On My Head Be It If I Don't Wear A Helmet

Andrew Gilligan

Evening Standard

February 2009

Some of my greatest fears can be traced back to old Doctor Who episodes. Do you remember the one when the Daleks invaded London and turned the population into robots by clamping metal helmets on their heads?

I thought about that last week when I read of plans by the people in charge of our new Paris-style cycle-hire scheme to make users wear helmets.

That particular line had disappeared by later editions of the newspaper, so maybe it has been denied; I hope so, for I can think of few things more likely to strangle the scheme at birth.

Cycle helmets stir strong emotions. I cycle daily and never use one; when I mentioned this last year, I got several emails scolding my irresponsibility.

Typically my correspondents would describe how they or friends had suffered accidents and "would not be alive today" without their helmets. As one put it: "Surely, common sense would tell you that if you are not wearing a helmet ... you are more likely to suffer a serious injury."

Common sense certainly would tell us this, but it also tells us that the world is flat; and alas, there simply is not, as far as I can trace, any good statistical evidence to back up the widely held common-sense belief about bike helmets.

There are, for sure, some small-sample studies (of, for instance, admissions to particular casualty wards) which show minor safety benefits. But the tiny sizes of these samples produce inevitable distortions. No large-sample study helps helmet-wearing's case.

The clearest large-sample evidence is from before-and-after studies of places, such as Australia, which made helmets compulsory.

These show that for some Australian states and cities the injury rate - for all injuries and for head injuries, minor and more serious  - actually rose after helmets became universal. In other states, there was no significant change.

One indisputable effect of Aussie helmet laws, however, was to deter cycling. Like me, many Australians dislike wearing a helmet, and cannot be bothered to carry one.

They have stopped cycling as a result. That is why you sometimes hear that Aussie helmets reduced accidents. They did, but only because the number of cyclists fell. The number of accidents did not fall in proportion, which is why the injury rate went up.

Surely "common sense", that infallible guide, tells us that it at least cannot be more dangerous to wear a helmet? Well, there is something called "risk compensation" - the human tendency, conscious or subconscious, to take more risks when we feel better protected.

There's also some evidence that helmets can increase what are called "rotational" head injuries, increasing the head's impact with the ground; and that motorists give non-helmeted cyclists a wider berth.

Helmets are, at best, a distraction, of only minor relevance to safety. At worst, they're a disaster.

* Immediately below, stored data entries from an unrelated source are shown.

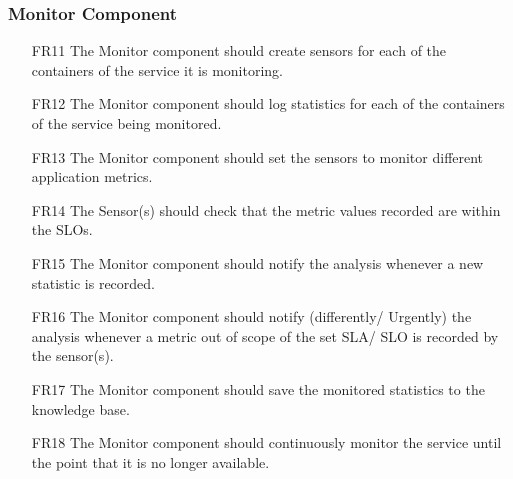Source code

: \subsubsection{\textbf{Monitor Component}}
\begin{itemize}
    \item [FR11] The Monitor component should create sensors for each of the containers of the service it is monitoring.
    \item [FR12] The Monitor component should log statistics for each of the containers of the service being monitored.
    \item [FR13] The Monitor component should set the sensors to monitor different application metrics.
    \item [FR14] The Sensor(s) should check that the metric values recorded are within the SLOs.
    \item [FR15] The Monitor component should notify the analysis whenever a new statistic is recorded. 
    \item [FR16] The Monitor component should notify (differently/ Urgently) the analysis whenever a metric out of scope of the set SLA/ SLO is recorded by the sensor(s).
    \item [FR17] The Monitor component should save the monitored statistics to the knowledge base.
    \item [FR18] The Monitor component should continuously monitor the service until the point that it is no longer available.
\end{itemize}

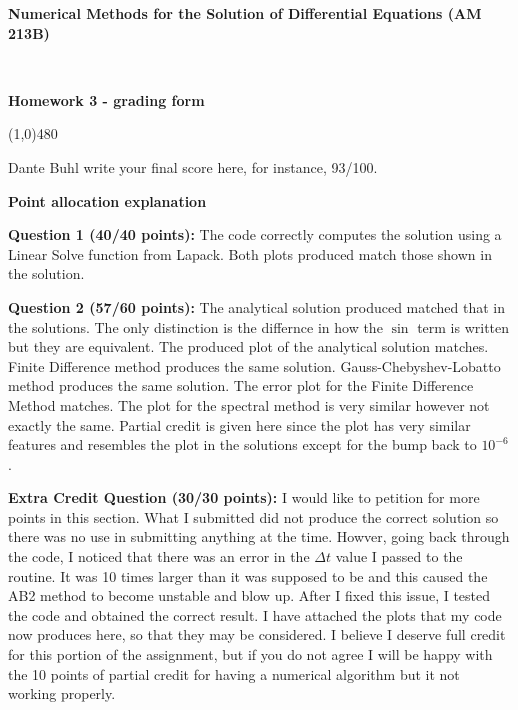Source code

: \documentclass[10pt,english]{article}
\def\vss{\vspace{1cm}}
\def\vs{\vspace{0.2cm}}
\begin{document}
\noindent
\centerline{
\textbf{\large Numerical Methods for the Solution of Differential Equations (AM 213B)}}\\
\centerline{{\bf Homework 3 - grading form}}
%
\centerline{\line(1,0){480}}\vspace{.cm}

\vspace{0.2cm}
 Dante Buhl
\vs
{} write your final score here, for instance, 93/100.

\vss\noindent
\centerline{\bf Point allocation explanation}


\vs
{\bf Question 1 (40/40 points):} The code correctly computes the solution using
a Linear Solve function from Lapack. Both plots produced match those shown in
the solution. 

\vs   
{\bf Question 2 (57/60 points):} The analytical solution produced matched that in
the solutions. The only distinction is the differnce in how the $\sin$ term is
written but they are equivalent. The produced plot of the analytical solution
matches. Finite Difference method produces the same solution.
Gauss-Chebyshev-Lobatto method produces the same solution. The error plot for
the Finite Difference Method matches. The plot for the spectral method is very
similar however not exactly the same. Partial credit is given here since the
plot has very similar features and resembles the plot in the solutions except
for the bump back to $10^{-6}$. 

\vs
{\bf Extra Credit Question (30/30 points):} I would like to petition for more
points in this section. What I submitted did not produce the correct solution so
there was no use in submitting anything at the time. Howver, going back through
the code, I noticed that there was an error in the $\Delta t$ value I passed to the
routine. It was 10 times larger than it was supposed to be and this caused the
AB2 method to become unstable and blow up. After I fixed this issue, I tested
the code and obtained the correct result. I have attached the plots that my code
now produces here, so that they may be considered. I believe I deserve full
credit for this portion of the assignment, but if you do not agree I will be
happy with the 10 points of partial credit for having a numerical algorithm but
it not working properly. 
\end{document}
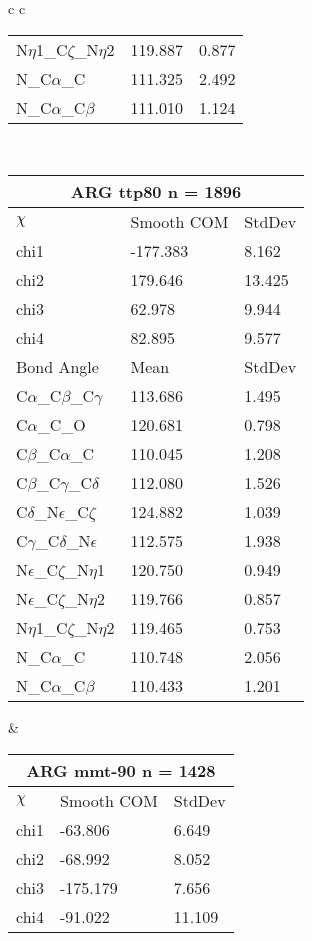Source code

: \begin{longtable}{ c c }
\begin{tabular}{ l l l }
  N$\eta$1\_C$\zeta$\_N$\eta$2 & 119.887 & 0.877\\
  N\_C$\alpha$\_C & 111.325 & 2.492\\
  N\_C$\alpha$\_C$\beta$ & 111.010 & 1.124\\
  \bottomrule
  \end{tabular}
  \\
  \begin{tabular}{ l l l }
  \toprule
  \multicolumn{3}{c}{ARG \textbf{ttp80} n = 1896} \\ \toprule
  $\chi$       & Smooth COM & StdDev \\ \midrule
  chi1 & -177.383 & 8.162 \\ 
  chi2 & 179.646 & 13.425 \\ 
  chi3 & 62.978 & 9.944 \\ 
  chi4 & 82.895 & 9.577 \\ \midrule
  Bond Angle   & Mean     & StdDev \\ \midrule
  C$\alpha$\_C$\beta$\_C$\gamma$ & 113.686 & 1.495\\
  C$\alpha$\_C\_O & 120.681 & 0.798\\
  C$\beta$\_C$\alpha$\_C & 110.045 & 1.208\\
  C$\beta$\_C$\gamma$\_C$\delta$ & 112.080 & 1.526\\
  C$\delta$\_N$\epsilon$\_C$\zeta$ & 124.882 & 1.039\\
  C$\gamma$\_C$\delta$\_N$\epsilon$ & 112.575 & 1.938\\
  N$\epsilon$\_C$\zeta$\_N$\eta$1 & 120.750 & 0.949\\
  N$\epsilon$\_C$\zeta$\_N$\eta$2 & 119.766 & 0.857\\
  N$\eta$1\_C$\zeta$\_N$\eta$2 & 119.465 & 0.753\\
  N\_C$\alpha$\_C & 110.748 & 2.056\\
  N\_C$\alpha$\_C$\beta$ & 110.433 & 1.201\\
  \bottomrule
  \end{tabular}
  &
  \begin{tabular}{ l l l }
  \toprule
  \multicolumn{3}{c}{ARG \textbf{mmt-90} n = 1428} \\ \toprule
  $\chi$       & Smooth COM & StdDev \\ \midrule
  chi1 & -63.806 & 6.649 \\ 
  chi2 & -68.992 & 8.052 \\ 
  chi3 & -175.179 & 7.656 \\ 
  chi4 & -91.022 & 11.109 \\ \midrule

\end{tabular}
\end{longtable}
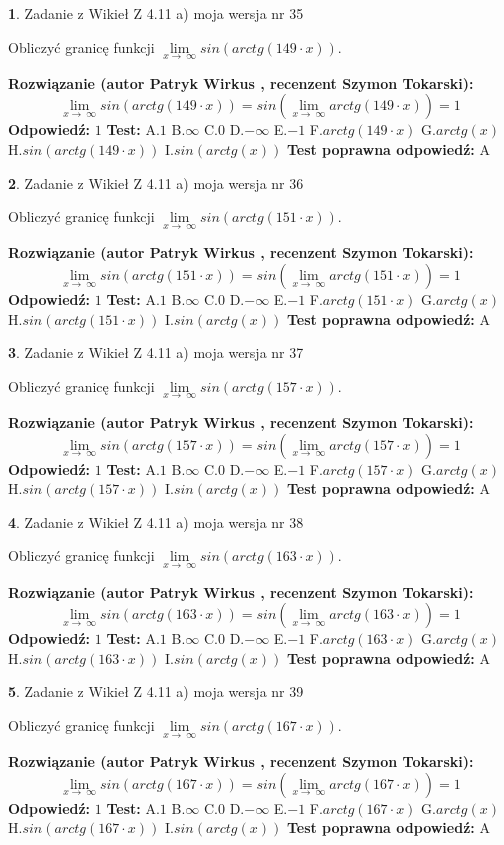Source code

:\documentclass[12pt, a4paper]{article}
\theoremstyle{definition} %
\newtheorem{zad}{}
\newcommand{\zadStart}[1]{\begin{zad}#1\newline}
\newcommand{\zadStop}{\end{zad}}
\newcommand{\rozwStart}[2]{\noindent \textbf{Rozwiązanie (autor #1 , recenzent #2): }\newline}
\newcommand{\rozwStop}{\newline}
\newcommand{\odpStart}{\noindent \textbf{Odpowiedź:}\newline}
\newcommand{\odpStop}{\newline}
\newcommand{\testStart}{\noindent \textbf{Test:}\newline}
\newcommand{\testStop}{\newline}
\newcommand{\kluczStart}{\noindent \textbf{Test poprawna odpowiedź:}\newline}
\newcommand{\kluczStop}{\newline}
\begin{document}
\zadStart{Zadanie z Wikieł Z 4.11 a) moja wersja nr 35}

Obliczyć granicę funkcji  $\lim\limits_{x\to\ \infty}sin(arctg(149\cdot x))$.
\zadStop
\rozwStart{Patryk Wirkus}{Szymon Tokarski}
$$\lim\limits_{x\to\ \infty}sin(arctg(149\cdot x)) = sin(\lim\limits_{x\to\ \infty}arctg(149\cdot x)) = 1$$
\rozwStop
\odpStart
$1$
\odpStop
\testStart
A.$1$ B.$\infty$ C.$0$ D.$-\infty$ E.$-1$
F.$arctg(149\cdot x)$ G.$arctg(x)$
H.$sin(arctg(149\cdot x))$
I.$sin(arctg(x))$
\testStop
\kluczStart
A
\kluczStop



\zadStart{Zadanie z Wikieł Z 4.11 a) moja wersja nr 36}

Obliczyć granicę funkcji  $\lim\limits_{x\to\ \infty}sin(arctg(151\cdot x))$.
\zadStop
\rozwStart{Patryk Wirkus}{Szymon Tokarski}
$$\lim\limits_{x\to\ \infty}sin(arctg(151\cdot x)) = sin(\lim\limits_{x\to\ \infty}arctg(151\cdot x)) = 1$$
\rozwStop
\odpStart
$1$
\odpStop
\testStart
A.$1$ B.$\infty$ C.$0$ D.$-\infty$ E.$-1$
F.$arctg(151\cdot x)$ G.$arctg(x)$
H.$sin(arctg(151\cdot x))$
I.$sin(arctg(x))$
\testStop
\kluczStart
A
\kluczStop



\zadStart{Zadanie z Wikieł Z 4.11 a) moja wersja nr 37}

Obliczyć granicę funkcji  $\lim\limits_{x\to\ \infty}sin(arctg(157\cdot x))$.
\zadStop
\rozwStart{Patryk Wirkus}{Szymon Tokarski}
$$\lim\limits_{x\to\ \infty}sin(arctg(157\cdot x)) = sin(\lim\limits_{x\to\ \infty}arctg(157\cdot x)) = 1$$
\rozwStop
\odpStart
$1$
\odpStop
\testStart
A.$1$ B.$\infty$ C.$0$ D.$-\infty$ E.$-1$
F.$arctg(157\cdot x)$ G.$arctg(x)$
H.$sin(arctg(157\cdot x))$
I.$sin(arctg(x))$
\testStop
\kluczStart
A
\kluczStop



\zadStart{Zadanie z Wikieł Z 4.11 a) moja wersja nr 38}

Obliczyć granicę funkcji  $\lim\limits_{x\to\ \infty}sin(arctg(163\cdot x))$.
\zadStop
\rozwStart{Patryk Wirkus}{Szymon Tokarski}
$$\lim\limits_{x\to\ \infty}sin(arctg(163\cdot x)) = sin(\lim\limits_{x\to\ \infty}arctg(163\cdot x)) = 1$$
\rozwStop
\odpStart
$1$
\odpStop
\testStart
A.$1$ B.$\infty$ C.$0$ D.$-\infty$ E.$-1$
F.$arctg(163\cdot x)$ G.$arctg(x)$
H.$sin(arctg(163\cdot x))$
I.$sin(arctg(x))$
\testStop
\kluczStart
A
\kluczStop



\zadStart{Zadanie z Wikieł Z 4.11 a) moja wersja nr 39}

Obliczyć granicę funkcji  $\lim\limits_{x\to\ \infty}sin(arctg(167\cdot x))$.
\zadStop
\rozwStart{Patryk Wirkus}{Szymon Tokarski}
$$\lim\limits_{x\to\ \infty}sin(arctg(167\cdot x)) = sin(\lim\limits_{x\to\ \infty}arctg(167\cdot x)) = 1$$
\rozwStop
\odpStart
$1$
\odpStop
\testStart
A.$1$ B.$\infty$ C.$0$ D.$-\infty$ E.$-1$
F.$arctg(167\cdot x)$ G.$arctg(x)$
H.$sin(arctg(167\cdot x))$
I.$sin(arctg(x))$
\testStop
\kluczStart
A
\kluczStop
\end{document}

They contribute to British cycling's biggest turn-off: its image as a dangerous pastime, suitable only for macho young people in armour.

In places where cycling is normal, like Germany and the Netherlands, families and pensioners ride without fear in ordinary clothes, and helmets are rarer than a Gordon Brown apology.

My Doctor Who analogy is not completely far-fetched. Our fetish for helmets shows how our bossy, meddling, save-us-from-ourselves society is robotising our brains just a bit.

Since I cannot possibly harm anyone other than myself by not sporting a helmet, whether I wear one or not must be nobody else's business. I reject this silly combination of nanny state and urban myth - and on my own head be it.

The following two pieces have been extracted from letters in CTC's 'Cycle' magazine May 2009

SHOULD CYCLISTS WEAR A HELMET?

Dr Ian Walker, a traffic psychologist from the University of Bath, did a study in 2006 using a proximity meter. He found that drivers overtaking cyclists passed an average of 8.5 cm closer to those wearing helmets. He also found that drivers gave him an extra 14 cm of room when he was wearing a long blonde wig, to make him look like a woman to a driver approaching from behind! 

Conclusion: It's safer (and probably cheaper) to wear a wig!

SHOULD CYCLISTS PAY ROAD TAX?

Damage to road surface naturally goes up rapidly with axle load, meaning that an HGV should pay a higher rate of road tax than a car. Refer to http://en.wikipedia.org/wiki/Gross_axle_weight_rating  (which gives damage proportional to the fourth power of the axle load). Comparing the weight of a single bike and rider with that of a car and passengers, a fair assessment for a bicycle would be around 2 pence per year.

Conclusion: A proof of payment that would be secure, and not have too great an overhead to manage, would be a second class stamp mounted in a tax disc holder, valid for 10 years! However, as cars with carbon emissions lower than 100g/km pay no road tax, bicycles should also be free. QED.